As a response to the Morrison–Grady Plan of 1946, the Jewish Yishuv decided to erect 11 new villages in the northern Negev desert in order to ensure that the territory would become part of a Jewish state in any future political decision. On May 15, 1948, following Israel's declaration of independence, the armies of several Arab states invaded the new state. The Egyptian army advanced along the coastal road, stopping at the Sukreir Bridge and remaining there following Operation Pleshet, an Israeli offensive on the column near the bridge.

The Egyptians then set up positions in the Majdal – Bayt Jibrin road in order to strengthen their hold on the area and disconnect the Negev villages from the rest of Israel. The Israelis made two major attempts to break through the blockade—Operation An-Far and Operation Death to the Invader—but failed to create its own wedge between the Egyptian forces.

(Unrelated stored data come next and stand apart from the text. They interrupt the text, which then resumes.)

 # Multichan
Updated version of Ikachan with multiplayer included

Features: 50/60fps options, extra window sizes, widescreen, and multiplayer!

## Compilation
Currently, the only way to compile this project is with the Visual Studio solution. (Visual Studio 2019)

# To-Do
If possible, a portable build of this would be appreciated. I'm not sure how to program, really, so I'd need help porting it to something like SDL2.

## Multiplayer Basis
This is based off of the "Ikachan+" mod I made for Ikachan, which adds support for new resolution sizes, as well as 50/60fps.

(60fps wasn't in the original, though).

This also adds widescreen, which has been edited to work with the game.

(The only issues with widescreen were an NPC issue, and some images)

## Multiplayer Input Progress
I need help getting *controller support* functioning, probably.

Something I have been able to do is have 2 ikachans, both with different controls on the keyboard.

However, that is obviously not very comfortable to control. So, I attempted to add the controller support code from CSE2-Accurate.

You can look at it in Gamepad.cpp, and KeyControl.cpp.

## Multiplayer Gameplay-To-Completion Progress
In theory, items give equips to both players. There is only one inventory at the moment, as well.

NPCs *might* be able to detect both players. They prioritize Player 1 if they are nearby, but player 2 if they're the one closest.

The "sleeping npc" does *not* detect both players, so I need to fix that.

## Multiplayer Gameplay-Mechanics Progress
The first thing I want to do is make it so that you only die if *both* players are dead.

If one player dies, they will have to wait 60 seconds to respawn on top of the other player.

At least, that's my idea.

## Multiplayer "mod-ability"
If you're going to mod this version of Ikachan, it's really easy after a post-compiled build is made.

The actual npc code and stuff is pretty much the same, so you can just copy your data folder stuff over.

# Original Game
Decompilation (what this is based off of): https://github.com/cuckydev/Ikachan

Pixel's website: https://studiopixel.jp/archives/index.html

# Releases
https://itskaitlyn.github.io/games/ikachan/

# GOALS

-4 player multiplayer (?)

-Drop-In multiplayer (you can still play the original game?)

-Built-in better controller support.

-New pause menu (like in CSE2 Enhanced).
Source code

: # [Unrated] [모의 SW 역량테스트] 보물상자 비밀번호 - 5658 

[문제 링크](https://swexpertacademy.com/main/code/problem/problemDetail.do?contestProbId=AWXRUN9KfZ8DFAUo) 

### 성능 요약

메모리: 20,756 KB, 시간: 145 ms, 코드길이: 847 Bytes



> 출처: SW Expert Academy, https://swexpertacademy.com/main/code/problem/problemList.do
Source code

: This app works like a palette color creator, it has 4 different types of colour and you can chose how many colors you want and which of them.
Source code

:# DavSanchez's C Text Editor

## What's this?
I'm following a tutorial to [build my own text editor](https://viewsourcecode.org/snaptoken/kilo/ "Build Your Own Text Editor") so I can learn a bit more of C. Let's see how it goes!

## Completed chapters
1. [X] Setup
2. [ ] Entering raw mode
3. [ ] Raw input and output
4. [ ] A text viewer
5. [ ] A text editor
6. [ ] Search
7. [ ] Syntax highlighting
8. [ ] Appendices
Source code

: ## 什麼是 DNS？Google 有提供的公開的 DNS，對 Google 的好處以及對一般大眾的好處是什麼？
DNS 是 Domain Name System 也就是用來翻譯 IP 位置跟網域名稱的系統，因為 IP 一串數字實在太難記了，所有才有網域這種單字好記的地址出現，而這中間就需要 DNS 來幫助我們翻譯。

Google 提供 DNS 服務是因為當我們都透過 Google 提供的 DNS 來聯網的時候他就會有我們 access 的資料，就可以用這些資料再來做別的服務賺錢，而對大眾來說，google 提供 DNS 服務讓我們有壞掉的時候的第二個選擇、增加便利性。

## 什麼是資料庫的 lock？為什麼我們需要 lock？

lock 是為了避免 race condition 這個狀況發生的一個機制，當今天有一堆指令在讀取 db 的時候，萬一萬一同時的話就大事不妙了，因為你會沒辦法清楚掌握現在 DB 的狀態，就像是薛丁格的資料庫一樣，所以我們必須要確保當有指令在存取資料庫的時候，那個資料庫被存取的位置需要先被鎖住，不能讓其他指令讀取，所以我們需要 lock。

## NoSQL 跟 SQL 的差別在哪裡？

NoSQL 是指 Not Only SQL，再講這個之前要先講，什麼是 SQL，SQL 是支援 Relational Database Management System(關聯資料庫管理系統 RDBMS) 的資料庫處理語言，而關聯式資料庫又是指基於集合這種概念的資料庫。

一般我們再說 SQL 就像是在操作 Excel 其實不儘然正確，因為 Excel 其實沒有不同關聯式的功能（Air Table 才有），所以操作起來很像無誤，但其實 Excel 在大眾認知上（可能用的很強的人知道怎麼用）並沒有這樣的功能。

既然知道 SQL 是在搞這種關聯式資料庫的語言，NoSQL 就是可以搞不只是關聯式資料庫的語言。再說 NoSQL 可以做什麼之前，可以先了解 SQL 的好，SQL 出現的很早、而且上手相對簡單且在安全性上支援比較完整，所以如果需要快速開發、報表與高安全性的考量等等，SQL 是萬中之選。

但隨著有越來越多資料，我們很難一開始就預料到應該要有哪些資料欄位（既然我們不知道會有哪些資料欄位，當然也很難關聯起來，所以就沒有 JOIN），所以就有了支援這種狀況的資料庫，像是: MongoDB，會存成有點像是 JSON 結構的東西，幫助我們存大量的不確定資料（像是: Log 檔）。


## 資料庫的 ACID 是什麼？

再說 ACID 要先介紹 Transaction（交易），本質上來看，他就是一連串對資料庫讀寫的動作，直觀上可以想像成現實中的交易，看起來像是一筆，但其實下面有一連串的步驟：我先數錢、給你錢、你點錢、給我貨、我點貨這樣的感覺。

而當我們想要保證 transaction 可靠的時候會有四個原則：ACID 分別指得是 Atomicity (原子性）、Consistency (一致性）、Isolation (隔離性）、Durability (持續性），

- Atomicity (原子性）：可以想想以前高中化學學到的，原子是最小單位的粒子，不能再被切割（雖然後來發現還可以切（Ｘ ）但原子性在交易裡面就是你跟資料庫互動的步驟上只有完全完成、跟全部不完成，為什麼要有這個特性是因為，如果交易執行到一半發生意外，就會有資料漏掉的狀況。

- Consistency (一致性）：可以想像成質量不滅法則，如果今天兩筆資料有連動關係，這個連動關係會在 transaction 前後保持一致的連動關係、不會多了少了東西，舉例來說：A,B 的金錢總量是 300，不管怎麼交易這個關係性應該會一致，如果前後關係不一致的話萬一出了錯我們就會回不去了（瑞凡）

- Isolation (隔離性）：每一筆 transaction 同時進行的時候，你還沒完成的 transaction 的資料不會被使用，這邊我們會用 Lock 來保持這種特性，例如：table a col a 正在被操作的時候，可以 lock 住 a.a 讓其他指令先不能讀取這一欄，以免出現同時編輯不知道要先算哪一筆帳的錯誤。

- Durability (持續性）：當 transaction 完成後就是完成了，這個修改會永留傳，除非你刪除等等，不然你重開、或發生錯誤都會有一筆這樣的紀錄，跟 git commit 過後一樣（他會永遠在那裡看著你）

On July 18, 1948, the second truce to the war came into effect, ending the hostilities with the Negev still divided.

Before the Egyptians created the bypass, United Nations observers visited the area and determined that the Israelis controlled a passageway to the Negev at the beginning of the truce. Israel used this pretext to launch Operation GYS 1 and GYS 2 in July 1948, but failed to secure a permanent corridor, and the Negev remained disconnected. Meanwhile, the situation in the Negev was becoming more dire, as supplies ran out. On August 18, 1948, it was estimated that the combined Negev villages had enough food only for several days.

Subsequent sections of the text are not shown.